= WHAT TO WORK ON =
What lines in this listing contain the string "baselineskip"? Report each one by copying it.

==*==

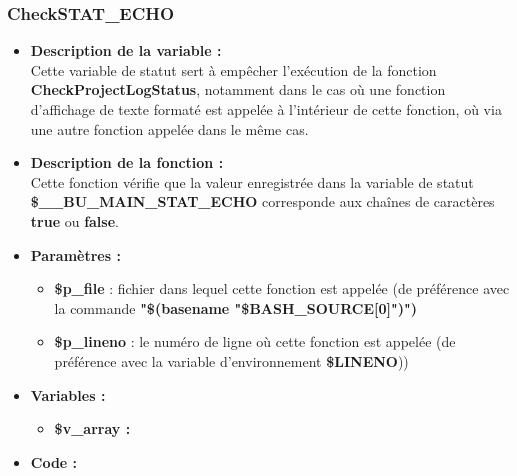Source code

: \documentclass[a4paper,10pt]{article}
\begin{document}
\subsubsection{CheckSTAT\_ECHO}\color{white}
\begin{itemize}
    \item \textbf{Description de la variable :}\\
    Cette variable de statut sert à empêcher l'exécution de la fonction \textbf{\color{mauve}CheckProjectLogStatus}, notamment dans le cas où une fonction d'affichage de texte formaté est appelée à l'intérieur de cette fonction, où via une autre fonction appelée dans le même cas.\\[1\baselineskip]

    \item \textbf{Description de la fonction :}\\
        Cette fonction vérifie que la valeur enregistrée dans la variable de statut \textbf{\color{orange}\$\_\_BU\_MAIN\_STAT\_ECHO} corresponde aux chaînes de caractères \textbf{true} ou \textbf{false}.\\[1\baselineskip]

    \item \textbf{Paramètres :}
    \begin{itemize}
        \item \color{orange}\textbf{\$p\_file}\color{white} : fichier dans lequel cette fonction est appelée (de préférence avec la commande \textbf{"\$(\color{gray}basename \color{white}"\color{orange}\$BASH\_SOURCE[0]\color{white}")")}\\[1\baselineskip]

        \item \color{orange}\textbf{\$p\_lineno}\color{white} : le numéro de ligne où cette fonction est appelée (de préférence avec la variable d'environnement \textbf{\color{orange}\$LINENO}))\\[1\baselineskip]
    \end{itemize}

    \item \textbf{Variables :}
    \begin{itemize}
        \item \textbf{\color{orange}\$v\_array\color{white} :}\\[1\baselineskip]
    \end{itemize}


    \item \textbf{Code :}
\end{itemize}
\end{document}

==*==

= ANSWER =
    Cette variable de statut sert à empêcher l'exécution de la fonction \textbf{\color{mauve}CheckProjectLogStatus}, notamment dans le cas où une fonction d'affichage de texte formaté est appelée à l'intérieur de cette fonction, où via une autre fonction appelée dans le même cas.\\[1\baselineskip]
        Cette fonction vérifie que la valeur enregistrée dans la variable de statut \textbf{\color{orange}\$\_\_BU\_MAIN\_STAT\_ECHO} corresponde aux chaînes de caractères \textbf{true} ou \textbf{false}.\\[1\baselineskip]
        \item \color{orange}\textbf{\$p\_file}\color{white} : fichier dans lequel cette fonction est appelée (de préférence avec la commande \textbf{"\$(\color{gray}basename \color{white}"\color{orange}\$BASH\_SOURCE[0]\color{white}")")}\\[1\baselineskip]
        \item \color{orange}\textbf{\$p\_lineno}\color{white} : le numéro de ligne où cette fonction est appelée (de préférence avec la variable d'environnement \textbf{\color{orange}\$LINENO}))\\[1\baselineskip]
        \item \textbf{\color{orange}\$v\_array\color{white} :}\\[1\baselineskip]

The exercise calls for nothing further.